The number of records: 708631

[6]:

print('Part of missing values for every column')
print(data.isnull().sum() / len(data))

Part of missing values for every column
user_id        0.0
log_id         0.0
sequence_id    0.0
correct        0.0
dtype: float64

[7]:

len(data.user_id.unique())

[7]:

[8]:

len(data.sequence_id.unique())

[8]:

Sort by user id¶

[9]:

ds = data['user_id'].value_counts().reset_index()

ds.columns = [
    'user_id',
    'count'
]

ds['user_id'] = ds['user_id'].astype(str) + '-'
ds = ds.sort_values(['count']).tail(40)

fig = px.bar(
    ds,
    x = 'count',
    y = 'user_id',
    orientation='h',
    title='Top 40 students by number of actions'
)

fig.show("svg")

../../../_images/build_blitz_ASSISTments_ASSISTments2015_13_0.svg

[10]:

ds = data['user_id'].value_counts().reset_index()

ds.columns = [
    'user_id',
    'count'
]

ds = ds.sort_values('user_id')

fig = px.histogram(
    ds,
    x = 'user_id',
    y = 'count',
    title = 'User action distribution'
)

fig.show("svg")

../../../_images/build_blitz_ASSISTments_ASSISTments2015_14_0.svg

Correct answers¶

[11]:

ds = data['correct'].value_counts().reset_index()

ds.columns = [
    'correct',
    'percent'
]

ds['percent'] /= len(data)
ds = ds.sort_values(['correct'])

fig = px.pie(
    ds,
    names = ['0', '1/10','1/5', '1/4','1/3', '1/2','2/3', '3/4','4/5','9/10', '1'],
    values = 'percent',
    title = 'Percent of correct answers'
)

fig.show("svg")

../../../_images/build_blitz_ASSISTments_ASSISTments2015_16_0.svg

Minor note: we also have Essay questions that teachers can grade.

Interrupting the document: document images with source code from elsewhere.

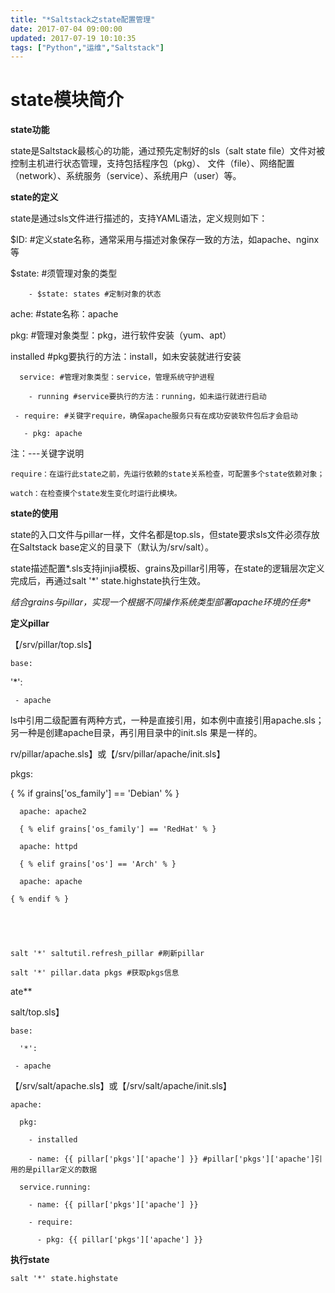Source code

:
 ```yaml
---
title: "*Saltstack之state配置管理"
date: 2017-07-04 09:00:00
updated: 2017-07-19 10:10:35
tags: ["Python","运维","Saltstack"]
---
```

  

# **state模块简介**

  

**state功能**  

state是Saltstack最核心的功能，通过预先定制好的sls（salt state file）文件对被控制主机进行状态管理，支持包括程序包（pkg）、
文件（file）、网络配置（network）、系统服务（service）、系统用户（user）等。

  

**state的定义**

state是通过sls文件进行描述的，支持YAML语法，定义规则如下：

 
 
 $ID: #定义state名称，通常采用与描述对象保存一致的方法，如apache、nginx等 

$state: #须管理对象的类型

        - $state: states #定制对象的状态

  



 

ache: #state名称：apache

pkg: #管理对象类型：pkg，进行软件安装（yum、apt）

 installed #pkg要执行的方法：install，如未安装就进行安装

      service: #管理对象类型：service，管理系统守护进程

        - running #service要执行的方法：running，如未运行就进行启动

     - require: #关键字require，确保apache服务只有在成功安装软件包后才会启动

       - pkg: apache

  

注：---关键字说明

    
    
    require：在运行此state之前，先运行依赖的state关系检查，可配置多个state依赖对象；

    watch：在检查摸个state发生变化时运行此模块。



**state的使用**

state的入口文件与pillar一样，文件名都是top.sls，但state要求sls文件必须存放在Saltstack
base定义的目录下（默认为/srv/salt）。

state描述配置*.sls支持jinjia模板、grains及pillar引用等，在state的逻辑层次定义完成后，再通过salt '*'
state.highstate执行生效。

  

  

*结合grains与pillar，实现一个根据不同操作系统类型部署apache环境的任务**  



**定义pillar**  

【/srv/pillar/top.sls】

    
    
    base:

   '*':

     - apache

ls中引用二级配置有两种方式，一种是直接引用，如本例中直接引用apache.sls；另一种是创建apache目录，再引用目录中的init.sls
果是一样的。



rv/pillar/apache.sls】或【/srv/pillar/apache/init.sls】

    
    
 pkgs:

 { % if grains['os_family'] == 'Debian' % }

      apache: apache2

      { % elif grains['os_family'] == 'RedHat' % }

      apache: httpd

      { % elif grains['os'] == 'Arch' % }

      apache: apache

    { % endif % }





    salt '*' saltutil.refresh_pillar #刷新pillar

    salt '*' pillar.data pkgs #获取pkgs信息

  





ate**

salt/top.sls】


    
    base:

      '*':

     - apache

  

【/srv/salt/apache.sls】或【/srv/salt/apache/init.sls】

    
    
    apache:

      pkg:

        - installed

        - name: {{ pillar['pkgs']['apache'] }} #pillar['pkgs']['apache']引用的是pillar定义的数据

      service.running:

        - name: {{ pillar['pkgs']['apache'] }}

        - require:

          - pkg: {{ pillar['pkgs']['apache'] }}

  

**执行state**
    
    
    salt '*' state.highstate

If this value is say .25 that means the teacher gave it a 1 our of 4.

Sort by sequence id¶

[12]:

ds = data['sequence_id'].value_counts().reset_index()

ds.columns = [
    'sequence_id',
    'count'
]

ds['sequence_id'] = ds['sequence_id'].astype(str) + '-'
ds = ds.sort_values(['count']).tail(40)

fig = px.bar(
    ds,
    x = 'count',
    y = 'sequence_id',
    orientation = 'h',
    title = 'Top 40 useful sequence_ids'
)

fig.show("svg")

../../../_images/build_blitz_ASSISTments_ASSISTments2015_19_0.svg

[13]:

ds = data.groupby('sequence_id')['correct'].mean()
ds = ds.reset_index()

ds['sequence_id'] = ds['sequence_id'].astype(str) + '-'
ds1 = ds.sort_values(['correct']).tail(20)

fig1 = px.bar(
    ds1,
    x = 'correct',
    y = 'sequence_id',
    orientation = 'h',
    title = 'Average number correct answers of problem sets (top 20)'
)

fig1.show("svg")

ds2 = ds.sort_values(['correct']).head(20)

fig2 = px.bar(
    ds2,
    x = 'correct',
    y = 'sequence_id',
    orientation = 'h',
    title = 'Average number correct answers of problem sets (bottom 20)'
)
fig2.show("svg")

../../../_images/build_blitz_ASSISTments_ASSISTments2015_20_0.svg

../../../_images/build_blitz_ASSISTments_ASSISTments2015_20_1.svg

This figure presents the average number correct answers of problem sets. These low-average problem sets deserve more attention from teachers and students.